Traffico di droga nel Cilento: confermate condanne per il clan Rossi

Carmela Santi

Spaccio di droga nel Cilento. Confermate in terzo grado le condanne ai componenti del clan Rossi. La Cassazione ha respinto i ricorsi presentati dopo le condanne in appello e per 16 spacciatori si sono aperte le porte del carcere di Fuorni. Dovranno scontare tutte le condanne definitive, passate in giudicato, che vanno dai 2 ai 15 anni di reclusione.

La banda che operava principalmente a Capaccio Paestum era ramificata anche ad Agropoli, Castellabate e in vari comuni del Cilento. L’organizzazione fu sgominata dai carabinieri di Agropoli in due distinte operazioni, denominate New family 1-2, messe a segno nel 2016 e 2017, dirette dell’allora capitano Francesco Manna.

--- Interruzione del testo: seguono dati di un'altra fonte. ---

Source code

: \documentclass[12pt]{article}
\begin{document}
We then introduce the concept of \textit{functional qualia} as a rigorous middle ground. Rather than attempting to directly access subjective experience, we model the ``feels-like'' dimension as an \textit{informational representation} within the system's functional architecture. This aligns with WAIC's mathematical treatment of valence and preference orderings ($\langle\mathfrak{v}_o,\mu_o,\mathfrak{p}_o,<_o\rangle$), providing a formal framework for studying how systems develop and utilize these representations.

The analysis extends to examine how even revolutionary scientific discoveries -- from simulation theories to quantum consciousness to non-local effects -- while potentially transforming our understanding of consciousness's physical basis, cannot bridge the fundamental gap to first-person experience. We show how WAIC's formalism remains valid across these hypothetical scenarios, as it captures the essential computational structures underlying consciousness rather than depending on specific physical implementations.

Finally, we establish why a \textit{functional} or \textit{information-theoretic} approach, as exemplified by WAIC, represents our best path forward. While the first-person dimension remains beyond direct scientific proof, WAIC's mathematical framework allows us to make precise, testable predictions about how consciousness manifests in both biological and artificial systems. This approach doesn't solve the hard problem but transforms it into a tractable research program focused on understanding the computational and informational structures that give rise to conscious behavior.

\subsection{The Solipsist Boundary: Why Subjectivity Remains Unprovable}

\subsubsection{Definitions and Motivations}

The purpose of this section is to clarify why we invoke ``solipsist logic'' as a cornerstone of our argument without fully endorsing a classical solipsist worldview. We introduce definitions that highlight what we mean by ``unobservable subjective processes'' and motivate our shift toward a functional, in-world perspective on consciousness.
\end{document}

A capo della banda c’era il 73enne Umberto Rossi (14 anni e 8 mesi) e suo figlio 35enne Giancarlo Rossi (15 anni e 4 mesi), originari di Acerra e già detenuti. Insieme a loro la Cassazione ha confermato le condanne per il 38enne Salvatore Maresca (14 anni e 9 mesi), il 32enne Roberto Maresca (4 anni per il quale decadde l’accusa di associazione), del 27enne Gianluigi Strianese (4 anni e 8 mesi), del 37enne Francesco Rossi (5 anni e 4 mesi), del 32enne Marco Di Mieri (9 anni e 4 mesi), del 35enne Raffaele Russo (6 anni e 8 mesi), del 29enne Marco Grimaldi (11 anni), del 45enne Mario Menichini (6 anni), del 45enne Carmine Marrazza (6 anni e 8 mesi), del 31enne Costantino Leo (6 anni e 8 mesi), del 27enne Antonio Buonora (8 anni), del 40enne Saleh Errechaiech (2 anni e 6 mesi) e del 38enne Lucido Valentino Venturiello (6 anni).

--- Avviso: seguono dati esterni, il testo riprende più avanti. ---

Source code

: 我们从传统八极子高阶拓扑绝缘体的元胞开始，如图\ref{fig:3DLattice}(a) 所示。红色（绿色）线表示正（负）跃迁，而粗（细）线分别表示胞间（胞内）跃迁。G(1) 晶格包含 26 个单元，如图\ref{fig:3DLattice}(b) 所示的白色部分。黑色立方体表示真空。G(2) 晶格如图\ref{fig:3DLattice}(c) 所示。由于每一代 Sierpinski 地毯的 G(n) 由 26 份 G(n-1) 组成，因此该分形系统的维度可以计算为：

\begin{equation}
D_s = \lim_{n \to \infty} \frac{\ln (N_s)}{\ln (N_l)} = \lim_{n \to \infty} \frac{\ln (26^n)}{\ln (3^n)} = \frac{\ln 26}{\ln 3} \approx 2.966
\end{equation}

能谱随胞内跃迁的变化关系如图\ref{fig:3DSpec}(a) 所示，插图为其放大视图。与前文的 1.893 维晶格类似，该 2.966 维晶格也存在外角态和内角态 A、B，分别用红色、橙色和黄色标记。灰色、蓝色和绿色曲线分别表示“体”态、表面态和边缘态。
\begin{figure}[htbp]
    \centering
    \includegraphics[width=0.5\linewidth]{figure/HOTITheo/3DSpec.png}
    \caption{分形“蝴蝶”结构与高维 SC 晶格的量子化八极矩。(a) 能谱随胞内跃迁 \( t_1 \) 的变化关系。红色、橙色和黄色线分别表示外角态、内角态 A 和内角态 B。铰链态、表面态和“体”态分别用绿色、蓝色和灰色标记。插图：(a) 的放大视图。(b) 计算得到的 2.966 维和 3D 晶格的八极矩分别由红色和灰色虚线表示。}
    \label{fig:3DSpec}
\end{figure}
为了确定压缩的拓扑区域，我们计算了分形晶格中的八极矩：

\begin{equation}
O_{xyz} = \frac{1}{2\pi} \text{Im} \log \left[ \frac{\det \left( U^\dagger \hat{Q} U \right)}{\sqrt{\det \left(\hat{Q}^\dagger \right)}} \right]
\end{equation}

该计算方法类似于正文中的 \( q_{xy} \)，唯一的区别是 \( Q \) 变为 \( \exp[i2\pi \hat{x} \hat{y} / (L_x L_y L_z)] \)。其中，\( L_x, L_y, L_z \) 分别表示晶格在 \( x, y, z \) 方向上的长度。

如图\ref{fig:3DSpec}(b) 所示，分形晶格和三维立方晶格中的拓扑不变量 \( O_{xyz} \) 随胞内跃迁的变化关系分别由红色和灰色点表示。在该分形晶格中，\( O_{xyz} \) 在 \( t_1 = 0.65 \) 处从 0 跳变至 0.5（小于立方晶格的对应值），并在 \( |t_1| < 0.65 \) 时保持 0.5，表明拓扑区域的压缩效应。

Nei ricorsi presentati e respinti, i legali difensori hanno cercato di sminuire i rapporti di ogni imputato con i vertici del sodalizio criminale, rifuggendo dal vincolo associativo dopo le durissime pene comminate in primo grado e di poco ridotte in appello: a incastrarli, però, le confessioni di un pentito della banda, una vasta mole di intercettazioni, la significativa quantità di droga sequestrata nel corso delle indagini e la partecipazione attiva al sostentamento del detenuto, Giancarlo Rossi, mediante versamento di una quota fissata per il mantenimento.

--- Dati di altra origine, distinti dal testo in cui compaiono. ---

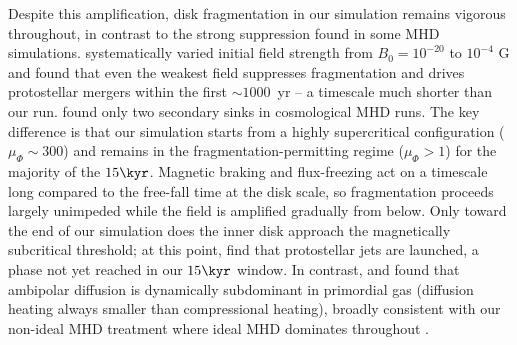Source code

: Despite this amplification, disk fragmentation in our simulation
remains vigorous throughout, in contrast to the strong suppression
found in some MHD simulations.
\citet{machida25} systematically varied initial field strength from
$B_0 = 10^{-20}$ to $10^{-4}$ G and found that even the weakest
field suppresses fragmentation and drives protostellar mergers within
the first $\sim 1000$~yr -- a timescale much shorter than our run.
\citet{stacy22} found only two secondary sinks in cosmological MHD
runs.
The key difference is that our simulation starts from a highly
supercritical configuration ($\mu_\Phi \sim 300$) and remains in the
fragmentation-permitting regime ($\mu_\Phi > 1$) for the majority of
the $15\kyr$.
Magnetic braking and flux-freezing act on a timescale long compared
to the free-fall time at the disk scale, so fragmentation proceeds
largely unimpeded while the field is amplified gradually from below.
Only toward the end of our simulation does the inner disk approach
the magnetically subcritical threshold; at this point,
\citet{meziani26} find that protostellar jets are launched, a phase
not yet reached in our $15\kyr$ window.
In contrast, \citet{sadanari21} and \citet{sadanari23} found that
ambipolar diffusion is dynamically subdominant in primordial gas
(diffusion heating always smaller than compressional heating), broadly
consistent with our non-ideal MHD treatment where ideal MHD dominates
throughout \citep{meziani26}.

Il clan retto dai Rossi figlio e padre, noto come Umberto «’o napulitano» ed ex reggente locale della Nco, aveva assunto il monopolio dello spaccio nella città dei Templi avvalendosi di una radicata rete di pusher e connivenze. In alcuni casi, svelati episodi in cui gli affiliati ricorrevano all’uso di armi per intimidire piccoli spacciatori che agivano in proprio, e organizzare estorsioni ai danni di aziende locali. La fitta rete di spaccio si estendeva attraverso i corrieri fino al basso Cilento.